# [What you have to do]
Transcribe all of the records precisely as they are presented.

################

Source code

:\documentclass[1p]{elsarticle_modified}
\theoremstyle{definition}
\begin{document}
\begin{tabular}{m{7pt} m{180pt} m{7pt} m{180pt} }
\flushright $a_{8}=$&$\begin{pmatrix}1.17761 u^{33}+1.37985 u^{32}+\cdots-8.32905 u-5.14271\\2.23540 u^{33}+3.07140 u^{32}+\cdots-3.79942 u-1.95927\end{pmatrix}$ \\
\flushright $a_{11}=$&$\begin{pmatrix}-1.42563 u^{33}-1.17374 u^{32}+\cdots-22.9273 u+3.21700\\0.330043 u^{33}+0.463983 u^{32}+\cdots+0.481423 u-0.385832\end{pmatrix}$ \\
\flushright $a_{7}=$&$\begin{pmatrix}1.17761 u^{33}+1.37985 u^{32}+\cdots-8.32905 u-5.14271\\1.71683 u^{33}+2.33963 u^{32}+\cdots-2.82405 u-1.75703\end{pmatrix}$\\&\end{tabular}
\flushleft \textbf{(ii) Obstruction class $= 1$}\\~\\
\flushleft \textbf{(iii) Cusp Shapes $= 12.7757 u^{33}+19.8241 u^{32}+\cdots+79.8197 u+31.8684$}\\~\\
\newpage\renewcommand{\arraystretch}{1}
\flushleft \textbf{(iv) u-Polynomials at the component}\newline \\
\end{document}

################

# [Solution below]
Source code

:\documentclass[1p]{elsarticle_modified}
\theoremstyle{definition}
\begin{document}
\begin{tabular}{m{7pt} m{180pt} m{7pt} m{180pt} }
\flushright $a_{8}=$&$\begin{pmatrix}1.17761 u^{33}+1.37985 u^{32}+\cdots-8.32905 u-5.14271\\2.23540 u^{33}+3.07140 u^{32}+\cdots-3.79942 u-1.95927\end{pmatrix}$ \\
\flushright $a_{11}=$&$\begin{pmatrix}-1.42563 u^{33}-1.17374 u^{32}+\cdots-22.9273 u+3.21700\\0.330043 u^{33}+0.463983 u^{32}+\cdots+0.481423 u-0.385832\end{pmatrix}$ \\
\flushright $a_{7}=$&$\begin{pmatrix}1.17761 u^{33}+1.37985 u^{32}+\cdots-8.32905 u-5.14271\\1.71683 u^{33}+2.33963 u^{32}+\cdots-2.82405 u-1.75703\end{pmatrix}$\\&\end{tabular}
\flushleft \textbf{(ii) Obstruction class $= 1$}\\~\\
\flushleft \textbf{(iii) Cusp Shapes $= 12.7757 u^{33}+19.8241 u^{32}+\cdots+79.8197 u+31.8684$}\\~\\
\newpage\renewcommand{\arraystretch}{1}
\flushleft \textbf{(iv) u-Polynomials at the component}\newline \\
\end{document}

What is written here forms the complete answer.